Vaktiyle Osmanlı hükümdarlarından biri maiyetiyle avlanmaya çıkmış. Bir ceylanın peşinden koşarken, vakit bir hayli ilerlemiş ve gün batmaya yüz tutmuş. Bu sırada gök kararmış, ortalığı şiddetli bir rüzgâr ve ardından da savruntulu bir yağmur bastırmış. Hünkâr ve adamları, en yakın kulübeye kendilerini zor atmışlar. Meğer sığındıkları kulübe odunculuk yapan bir garibe aitmiş. Adamcık onları içeri almış. Sultan her ne kadar adamı tedirgin etmemek için kim olduklarını söylememiş ise de oduncu durumu kavramış ve ocağa büyük odunlar atıp kulübeyi iyice ısıtmış. Dışarıda hem ıslanıp hem üşüyen padişah ve adamları bu durumdan pek memnun kalmışlar ve geceyi orada rahatça geçirmişler. Hatta bir ara hünkâr,
— Doğrusu şu ateş bin altın eder, diye söylenmiş.
Ertesi gün yola çıkacakları vakit, padişah oduncuya sormuş:
— Efendi! Bizi ihya ettin, harlı ateşin sayesinde geceyi pek rahat geçirdik. Söyle bakalım borcumuz ne kadar?
Oduncu, fırsatı değerlendirmenin zamanıdır deyip rayici yüksek tutmuş:
— Bin altın beyzadem! Vekilharç hemen atılmış:
— Ne masraf ettin ki bin altın istersin bre densiz?
— Sabaha kadar ateşi aynı kıvamda tuttum. Böyle dağ başında bu ateş az bulunur.

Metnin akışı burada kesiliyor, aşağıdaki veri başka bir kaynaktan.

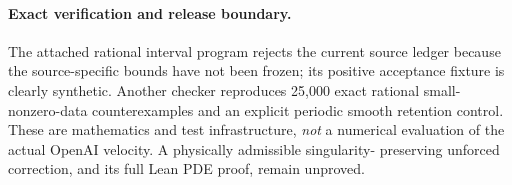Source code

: \paragraph{Exact verification and release boundary.}
The attached rational interval program rejects the current
source ledger because the source-specific bounds have not
been frozen; its positive acceptance fixture is clearly
synthetic. Another checker reproduces 25,000 exact rational
small-nonzero-data counterexamples and an explicit periodic
smooth retention control. These are mathematics and test
infrastructure, \emph{not} a numerical evaluation of the
actual OpenAI velocity. A physically admissible singularity-
preserving unforced correction, and its full Lean PDE proof,
remain unproved.
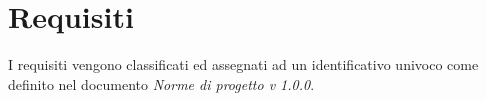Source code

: 
\section{Requisiti} 
I requisiti vengono classificati ed assegnati ad un identificativo  univoco come definito nel documento \textit{Norme di progetto v 1.0.0}.
\renewcommand{\arraystretch}{1.5}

— Ama ateş bu denli pahalı mıdır?
O sırada padişah vekilharcına dönüp:
— Ağa, demiş, ateş iyiydi, şimdi pahasını verin! Oduncunun bu tavrı halk arasında şüyu bulunca, değerinin üstünde fiyat biçilen şeyler hakkında "ateş pahası" denilmeye başlanmış ve giderek deyimleşmiş. Umulana göre çok pahalı bulunan fiyatlar hakkında bugün dahi "ateş pahası" denir.